Abstract

A vaccinia virus host range mutant (hr mutant) deleted of 18 kilobase pairs at the left end of the genome has been employed to precisely map a viral gene required for multiplication in human cells. DNA fragments from the wild-type virus were inserted into the thymidine kinase gene of mutant virus by means of in vivo homologous recombination, and the recombinants obtained were screened for their ability to multiply in human cells. A short sequence, 855 base pairs long, overlapping the HindIII M and K fragments was able to restore a normal host range on the mutant virus. A single long open reading frame that could encode a polypeptide of 32.5 kDa was found in the nucleotide sequence of the host range gene.
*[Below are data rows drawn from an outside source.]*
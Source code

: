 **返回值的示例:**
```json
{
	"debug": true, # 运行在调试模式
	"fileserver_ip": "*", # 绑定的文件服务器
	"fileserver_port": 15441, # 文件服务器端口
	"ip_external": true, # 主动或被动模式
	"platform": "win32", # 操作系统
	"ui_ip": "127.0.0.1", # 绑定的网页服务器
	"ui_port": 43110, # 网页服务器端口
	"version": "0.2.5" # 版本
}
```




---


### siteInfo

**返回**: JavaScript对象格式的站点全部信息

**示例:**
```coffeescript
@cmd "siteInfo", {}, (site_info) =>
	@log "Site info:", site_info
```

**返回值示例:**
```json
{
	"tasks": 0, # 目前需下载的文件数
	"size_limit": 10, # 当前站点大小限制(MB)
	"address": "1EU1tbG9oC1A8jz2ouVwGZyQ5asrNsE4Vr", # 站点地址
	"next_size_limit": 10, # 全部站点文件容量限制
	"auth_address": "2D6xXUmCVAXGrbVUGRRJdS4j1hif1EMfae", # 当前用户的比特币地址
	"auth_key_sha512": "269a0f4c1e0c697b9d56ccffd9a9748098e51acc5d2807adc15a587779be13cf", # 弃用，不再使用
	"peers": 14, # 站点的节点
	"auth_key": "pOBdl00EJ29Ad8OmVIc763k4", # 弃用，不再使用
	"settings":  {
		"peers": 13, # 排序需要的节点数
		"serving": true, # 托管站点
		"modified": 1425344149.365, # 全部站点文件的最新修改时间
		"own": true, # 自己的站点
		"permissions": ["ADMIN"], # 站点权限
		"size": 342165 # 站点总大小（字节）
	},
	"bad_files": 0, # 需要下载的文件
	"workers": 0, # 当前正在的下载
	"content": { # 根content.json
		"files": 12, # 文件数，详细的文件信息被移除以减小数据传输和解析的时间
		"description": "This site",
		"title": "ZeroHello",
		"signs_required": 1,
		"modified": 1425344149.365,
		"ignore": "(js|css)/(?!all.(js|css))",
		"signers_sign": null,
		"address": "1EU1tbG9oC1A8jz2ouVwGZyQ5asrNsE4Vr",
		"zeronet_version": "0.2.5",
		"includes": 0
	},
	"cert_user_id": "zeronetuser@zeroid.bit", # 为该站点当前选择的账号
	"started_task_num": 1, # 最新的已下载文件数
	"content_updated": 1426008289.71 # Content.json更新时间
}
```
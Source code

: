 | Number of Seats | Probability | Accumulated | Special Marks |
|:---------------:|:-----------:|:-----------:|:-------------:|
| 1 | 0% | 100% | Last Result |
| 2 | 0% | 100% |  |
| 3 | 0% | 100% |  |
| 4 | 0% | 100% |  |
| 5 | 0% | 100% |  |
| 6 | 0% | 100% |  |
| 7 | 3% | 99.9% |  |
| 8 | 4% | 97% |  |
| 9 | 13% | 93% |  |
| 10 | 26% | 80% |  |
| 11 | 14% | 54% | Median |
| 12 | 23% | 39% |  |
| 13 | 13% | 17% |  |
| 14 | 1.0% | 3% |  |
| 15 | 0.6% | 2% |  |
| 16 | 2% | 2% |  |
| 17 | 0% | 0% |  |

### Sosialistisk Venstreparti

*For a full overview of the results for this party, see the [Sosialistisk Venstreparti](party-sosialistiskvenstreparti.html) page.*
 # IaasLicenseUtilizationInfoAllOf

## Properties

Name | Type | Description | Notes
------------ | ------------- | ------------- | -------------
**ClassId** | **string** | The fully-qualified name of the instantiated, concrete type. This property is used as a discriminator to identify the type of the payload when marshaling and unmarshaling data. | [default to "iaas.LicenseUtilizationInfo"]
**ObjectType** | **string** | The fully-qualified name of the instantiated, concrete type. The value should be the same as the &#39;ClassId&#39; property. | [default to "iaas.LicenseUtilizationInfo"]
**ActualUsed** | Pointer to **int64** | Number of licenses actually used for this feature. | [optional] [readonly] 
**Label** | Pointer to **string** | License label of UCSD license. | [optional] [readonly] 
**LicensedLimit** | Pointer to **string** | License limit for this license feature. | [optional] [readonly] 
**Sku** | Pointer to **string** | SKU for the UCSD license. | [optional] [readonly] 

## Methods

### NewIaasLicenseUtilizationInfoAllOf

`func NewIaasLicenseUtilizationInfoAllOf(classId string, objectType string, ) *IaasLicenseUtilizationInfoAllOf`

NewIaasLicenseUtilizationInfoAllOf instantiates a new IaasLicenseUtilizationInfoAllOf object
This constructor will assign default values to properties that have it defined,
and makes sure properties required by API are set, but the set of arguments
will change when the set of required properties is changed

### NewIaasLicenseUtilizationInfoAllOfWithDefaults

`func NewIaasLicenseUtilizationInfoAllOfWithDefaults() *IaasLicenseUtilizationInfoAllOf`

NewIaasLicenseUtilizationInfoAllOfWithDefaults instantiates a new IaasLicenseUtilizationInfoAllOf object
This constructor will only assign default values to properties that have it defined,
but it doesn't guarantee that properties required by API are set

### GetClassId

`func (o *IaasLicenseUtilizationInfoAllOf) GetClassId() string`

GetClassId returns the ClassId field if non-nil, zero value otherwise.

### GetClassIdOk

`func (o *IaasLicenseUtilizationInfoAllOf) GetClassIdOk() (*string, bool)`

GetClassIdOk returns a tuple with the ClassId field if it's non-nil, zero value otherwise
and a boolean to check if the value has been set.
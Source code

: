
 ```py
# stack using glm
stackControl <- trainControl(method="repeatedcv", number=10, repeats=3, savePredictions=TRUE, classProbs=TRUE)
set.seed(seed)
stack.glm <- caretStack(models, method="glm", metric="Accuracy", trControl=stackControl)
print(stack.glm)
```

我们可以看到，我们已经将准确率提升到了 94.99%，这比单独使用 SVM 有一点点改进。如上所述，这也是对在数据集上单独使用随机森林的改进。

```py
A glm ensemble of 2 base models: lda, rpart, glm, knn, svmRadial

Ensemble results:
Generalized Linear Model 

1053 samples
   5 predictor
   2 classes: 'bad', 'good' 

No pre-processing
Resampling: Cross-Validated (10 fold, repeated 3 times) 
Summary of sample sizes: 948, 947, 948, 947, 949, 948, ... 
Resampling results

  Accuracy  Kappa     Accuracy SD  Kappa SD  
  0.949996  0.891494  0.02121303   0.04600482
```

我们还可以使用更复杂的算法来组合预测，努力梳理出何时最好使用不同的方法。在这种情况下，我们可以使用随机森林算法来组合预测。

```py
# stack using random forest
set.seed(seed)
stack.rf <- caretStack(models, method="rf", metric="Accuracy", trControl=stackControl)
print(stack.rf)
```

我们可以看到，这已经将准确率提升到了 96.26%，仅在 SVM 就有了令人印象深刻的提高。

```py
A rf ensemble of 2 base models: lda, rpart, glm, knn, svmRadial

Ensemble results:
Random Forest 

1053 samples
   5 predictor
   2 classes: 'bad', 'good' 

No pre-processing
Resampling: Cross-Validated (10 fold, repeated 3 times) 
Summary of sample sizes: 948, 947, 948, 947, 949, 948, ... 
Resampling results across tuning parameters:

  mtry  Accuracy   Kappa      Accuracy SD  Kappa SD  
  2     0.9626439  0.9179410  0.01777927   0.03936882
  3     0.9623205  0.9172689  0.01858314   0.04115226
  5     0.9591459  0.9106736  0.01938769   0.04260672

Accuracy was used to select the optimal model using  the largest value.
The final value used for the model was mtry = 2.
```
The direction of transcription and the length of the open reading frame are in excellent agreement with previous mapping of mRNAs within this region of the genome. In vitro translation of infected cell early mRNA, selected by hybridization to the host range gene, yielded a prominent polypeptide product whose size (29 kDa) was close to that expected from the predicted amino acid sequence. The phenotype of the hr mutant suggests that the host range gene plays a role in maintaining a high level of protein synthesis in human cells. It may behave positively by complementing the lack of an analogous cellular activity or negatively by antagonizing a cell function that inhibits viral multiplication.